Wars, of course, are still waging, and we are conscious that refugees still urgently need places of safety. But we don’t tend to think much about what fuels wars and who might be gaining from them. The global trade in arms is enormous and hugely lucrative. Global military expenditure stands at over $1.6 trillion in annual expenditure and has been rising in recent years. The words of the former US President Eisenhower are stark: “Every gun that is made, every warship launched, every rocket fired signifies, in the final sense, a theft from those who hunger and are not fed, those who are cold and are not clothed”. So the cost of wars is not just in those directly affected but has global repercussions.
Ireland too plays its – admittedly small – part in this ever growing arms trade. We don’t make full weapons systems, but we do make parts of them. Has it ever occurred to us that while the Irish Government gives our refugees and asylum seekers the minimum of support through “direct provision”, some of them or their loved ones, may well have been wounded or killed by weapons made with Irish help?
Christians are coming to the end of an annual 6 week season of prayer and conversion called “Lent”. Its purpose is to prepare us spiritually to celebrate the great feast of Transformation that is Easter. We are urged to “turn away from sin and believe the Good News”. Its message is that all people are loved and cherished by God, and that all life is sacred . The global arms trade illustrates so well the web of compromises we are, mostly unknowingly, involved in. Manufacturing, after all, means jobs; exports mean income, both so badly needed. But we need to reflect deeply on the values we wish to live by. Life-affirming or life-denying?

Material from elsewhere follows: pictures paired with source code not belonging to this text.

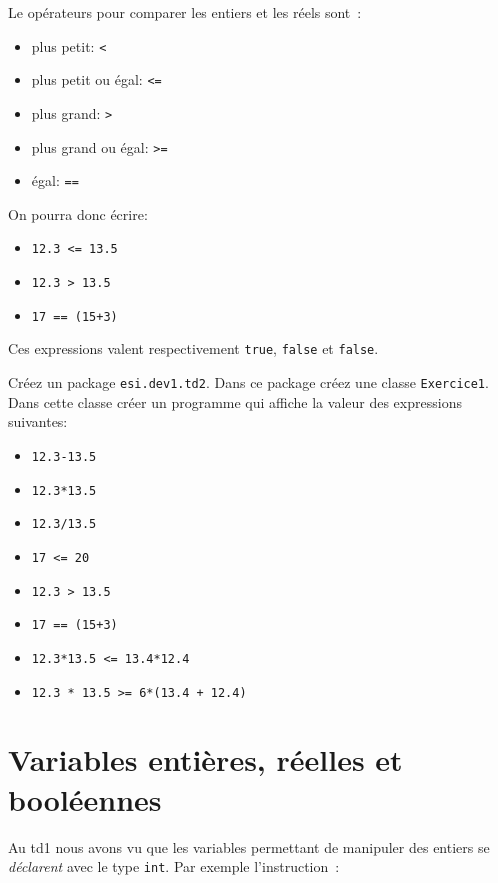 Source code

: \documentclass[a4paper,11pt]{article}
\begin{document}
	Le opérateurs pour comparer les entiers et les réels sont~:

	\begin{itemize}
		\item plus petit: \texttt{<}
		\item plus petit ou égal: \texttt{<=}
		\item plus grand: \texttt{>}
		\item plus grand ou égal: \texttt{>=}
		\item  égal: \texttt{==}
	\end{itemize} 

	On pourra donc écrire: 
	\begin{itemize}
		\item \texttt{12.3 <= 13.5}
		\item \texttt{12.3 > 13.5}
		\item \texttt{17 == (15+3)}
	\end{itemize}
	Ces expressions valent respectivement \texttt{true}, \texttt{false} et \texttt{false}.

	\hspeparator

\Exercice{}
	Créez un package \texttt{esi.dev1.td2}.
	Dans ce package créez une classe \texttt{Exercice1}.
	Dans cette classe créer un programme qui affiche la valeur des expressions suivantes:
	
	\begin{itemize}		
		\item \texttt{12.3-13.5}
		\item \texttt{12.3*13.5}
		\item \texttt{12.3/13.5}
		
		\item \texttt{17 <= 20}
		\item \texttt{12.3 > 13.5}
		\item \texttt{17 == (15+3)}
		\item \texttt{12.3*13.5 <= 13.4*12.4}
		\item \texttt{12.3 * 13.5 >= 6*(13.4 + 12.4)}
	\end{itemize}



\section{Variables entières, réelles et booléennes}


	Au td1 nous avons vu que les variables permettant de manipuler des entiers 
	se \emph{déclarent} avec le type \texttt{int}. Par exemple l'instruction~:
	
\end{document}
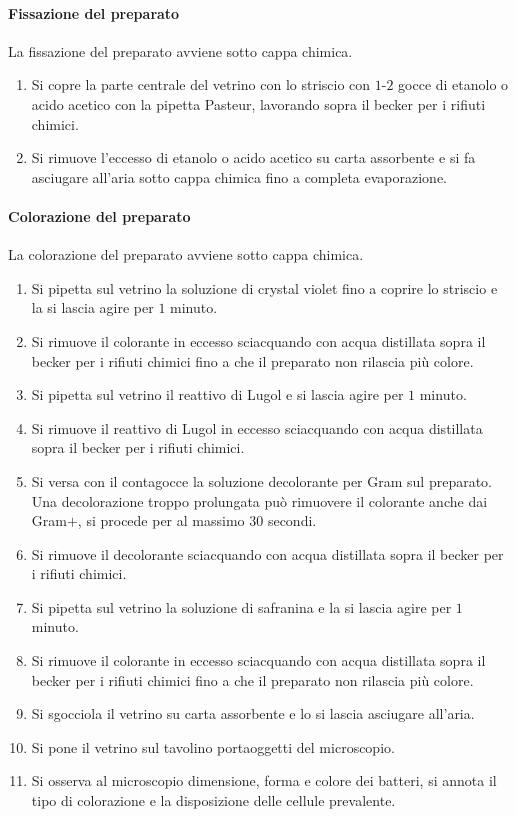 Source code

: 			\paragraph{Fissazione del preparato}
			La fissazione del preparato avviene sotto cappa chimica.
			\begin{enumerate}
				\item Si copre la parte centrale del vetrino con lo striscio con $1$-$2$ gocce di etanolo o acido acetico con la pipetta Pasteur, lavorando sopra il becker per i rifiuti chimici.
				\item Si rimuove l'eccesso di etanolo o acido acetico su carta assorbente e si fa asciugare all'aria sotto cappa chimica fino a completa evaporazione.
			\end{enumerate}

			\paragraph{Colorazione del preparato}
			La colorazione del preparato avviene sotto cappa chimica.
			\begin{enumerate}
				\item Si pipetta sul vetrino la soluzione di crystal violet fino a coprire lo striscio e la si lascia agire per $1$ minuto.
				\item Si rimuove il colorante in eccesso sciacquando con acqua distillata sopra il becker per i rifiuti chimici fino a che il preparato non rilascia pi\`u colore.
				\item Si pipetta sul vetrino il reattivo di Lugol e si lascia agire per $1$ minuto.
				\item Si rimuove il reattivo di Lugol in eccesso sciacquando con acqua distillata sopra il becker per i rifiuti chimici.
				\item Si versa con il contagocce la soluzione decolorante per Gram sul preparato.
					Una decolorazione troppo prolungata pu\`o rimuovere il colorante anche dai Gram$+$, si procede per al massimo $30$ secondi.
				\item Si rimuove il decolorante sciacquando con acqua distillata sopra il becker per i rifiuti chimici.
				\item Si pipetta sul vetrino la soluzione di safranina e la si lascia agire per $1$ minuto.
				\item Si rimuove il colorante in eccesso sciacquando con acqua distillata sopra il becker per i rifiuti chimici fino a che il preparato non rilascia pi\`u colore.
				\item Si sgocciola il vetrino su carta assorbente e lo si lascia asciugare all'aria.
				\item Si pone il vetrino sul tavolino portaoggetti del microscopio.
				\item Si osserva al microscopio dimensione, forma e colore dei batteri, si annota il tipo di colorazione e la disposizione delle cellule prevalente.
			\end{enumerate}


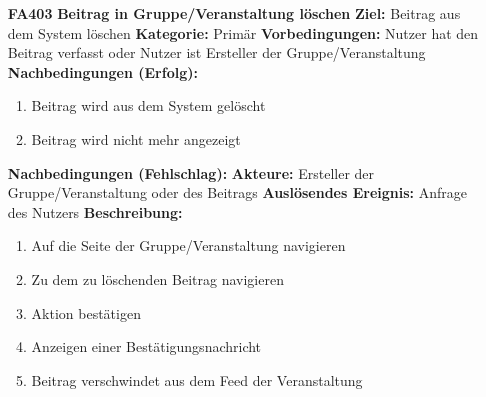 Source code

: \documentclass[parskip=full]{scrartcl}
\begin{document}
\begin{itemize}[nosep]
			\item[\textbf{FA403}]\textbf{Beitrag in Gruppe/Veranstaltung löschen}
			\newline \textbf{Ziel:} Beitrag aus dem System löschen
			\newline \textbf{Kategorie:} Primär
			\newline \textbf{Vorbedingungen:} Nutzer hat den Beitrag verfasst oder Nutzer ist Ersteller der Gruppe/Veranstaltung
			\newline \textbf{Nachbedingungen (Erfolg):}
			\begin{enumerate}[nosep]
				\item Beitrag wird aus dem System gelöscht
				\item Beitrag wird nicht mehr angezeigt
			\end{enumerate}
			\textbf{Nachbedingungen (Fehlschlag):}
			\newline \textbf{Akteure:} Ersteller der Gruppe/Veranstaltung oder des Beitrags
			\newline \textbf{Auslösendes Ereignis:} Anfrage des Nutzers
			\newline \textbf{Beschreibung:}
			\begin{enumerate}[nosep]
				\item Auf die Seite der Gruppe/Veranstaltung navigieren
				\item Zu dem zu löschenden Beitrag navigieren
				\item Aktion bestätigen
				\item Anzeigen einer Bestätigungsnachricht
				\item Beitrag verschwindet aus dem \gls{Feed} der Veranstaltung\\
			\end{enumerate}
			

\end{itemize}
\end{document}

Lord, make me an instrument of your peace. Where there is hatred, let me sow love.
Where there is injury, pardon. Where there is doubt, faith. Where there is despair, hope.
Where there is darkness, light. Where there is sadness, joy.
O Divine Master, grant that I may not so much seek to be consoled, as to console;
to be understood, as to understand; to be loved, as to love.
For it is in giving that we receive. It is in pardoning that we are pardoned,
and it is in dying that we are born to Eternal Life. (Prayer of St Francis)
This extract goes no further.